I must add that I have had the advantage of being able to devote my full time to this project; otherwise I might still be writing the novel this time next year.

Apparently, having now read a bit about writing novels – as opposed to academic/non-fiction – there are two camps: the plotters and the non-plotters. Armed with my spread-sheet outline plot, with its section and chapter analysis, I must clearly be of the former persuasion. Without some form of plan I would have found great difficulty in ensuring that I had covered the various angles without veering off-course.

Has this anything to do with management? …Perhaps.

As I have covered in “Thinking the Art of Management”, in July 1994 the Chairman of The Walt Disney Company, Michael Eisner, struggled to fill the void of Disney’s President, Frank Wells’ unexpected and untimely death in a helicopter accident. Notwithstanding Michael’s overwhelming sense of sadness and loss, he told of his anger at Frank, for Frank’s death, for ‘…[Frank’s] not [being] around to help [him] deal with a very difficult situation…’ Indeed, less than 36-hours following Frank’s death, Jeffrey Katzenberg, the de facto Number 3 in the ranks of Disney executives, had apparently laid the ultimatum on Michael Eisner that ‘…Either [he got] Frank’s job as president… or [he was] going to leave the [Disney].’

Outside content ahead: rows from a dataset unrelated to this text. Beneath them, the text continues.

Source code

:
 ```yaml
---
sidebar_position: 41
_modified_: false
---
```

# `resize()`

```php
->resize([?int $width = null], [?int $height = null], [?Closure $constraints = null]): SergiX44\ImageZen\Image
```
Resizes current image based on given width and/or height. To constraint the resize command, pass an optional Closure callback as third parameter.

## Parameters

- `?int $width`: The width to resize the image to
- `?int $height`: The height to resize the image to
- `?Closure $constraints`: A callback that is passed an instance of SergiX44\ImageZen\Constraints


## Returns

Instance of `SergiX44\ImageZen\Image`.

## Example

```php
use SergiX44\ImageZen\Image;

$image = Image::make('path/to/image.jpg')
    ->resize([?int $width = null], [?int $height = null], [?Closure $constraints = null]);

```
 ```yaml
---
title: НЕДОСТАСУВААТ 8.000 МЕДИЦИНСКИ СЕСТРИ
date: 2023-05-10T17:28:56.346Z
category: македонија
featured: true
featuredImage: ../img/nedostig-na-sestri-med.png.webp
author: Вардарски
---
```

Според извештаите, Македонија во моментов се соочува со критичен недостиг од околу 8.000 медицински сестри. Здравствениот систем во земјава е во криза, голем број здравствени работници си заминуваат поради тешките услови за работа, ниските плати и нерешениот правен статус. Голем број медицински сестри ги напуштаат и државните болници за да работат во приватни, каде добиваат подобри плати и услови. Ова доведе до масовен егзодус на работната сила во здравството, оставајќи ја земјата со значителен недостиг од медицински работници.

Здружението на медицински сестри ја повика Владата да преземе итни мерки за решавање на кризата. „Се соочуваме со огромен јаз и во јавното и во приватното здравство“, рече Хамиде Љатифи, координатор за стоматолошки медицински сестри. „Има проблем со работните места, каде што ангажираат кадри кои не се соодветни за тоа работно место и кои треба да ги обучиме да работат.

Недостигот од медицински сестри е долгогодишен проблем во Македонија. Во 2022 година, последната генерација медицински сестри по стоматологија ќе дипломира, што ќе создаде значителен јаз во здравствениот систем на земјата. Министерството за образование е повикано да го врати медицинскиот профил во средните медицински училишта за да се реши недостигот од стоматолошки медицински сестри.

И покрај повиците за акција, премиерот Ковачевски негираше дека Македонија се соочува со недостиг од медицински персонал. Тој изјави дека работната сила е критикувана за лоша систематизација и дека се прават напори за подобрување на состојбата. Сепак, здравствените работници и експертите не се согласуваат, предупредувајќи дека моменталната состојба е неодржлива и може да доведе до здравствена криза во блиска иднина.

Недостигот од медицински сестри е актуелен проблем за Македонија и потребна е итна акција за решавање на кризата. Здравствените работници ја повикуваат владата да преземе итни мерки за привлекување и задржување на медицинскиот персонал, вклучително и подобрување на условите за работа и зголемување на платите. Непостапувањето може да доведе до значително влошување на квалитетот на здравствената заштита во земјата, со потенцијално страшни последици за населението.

[From Eisner, M. (1999) ‘Work in Progress’, New York: Hyperion.]

I have commented that, even under “normal” business conditions, within the managerial narrative the challenge of management and organizational practice is often about the introduction of change to achieve some vision, purpose or function. If we then consider the inevitability of unexpected management scenarios, such as that painted by Eisner, even the best efforts to manage effectively become prone to ambiguity, emotion and seeming irrationality.

Thus it is with River of Judgment where I explore the ambiguity, emotion and seeming irrationality that arises when a city executive is faced with an unfolding drama that is not of his choosing. SO! OK! The murder is a bit over the top… but then it is a novel and I have to appeal to a fictional readership!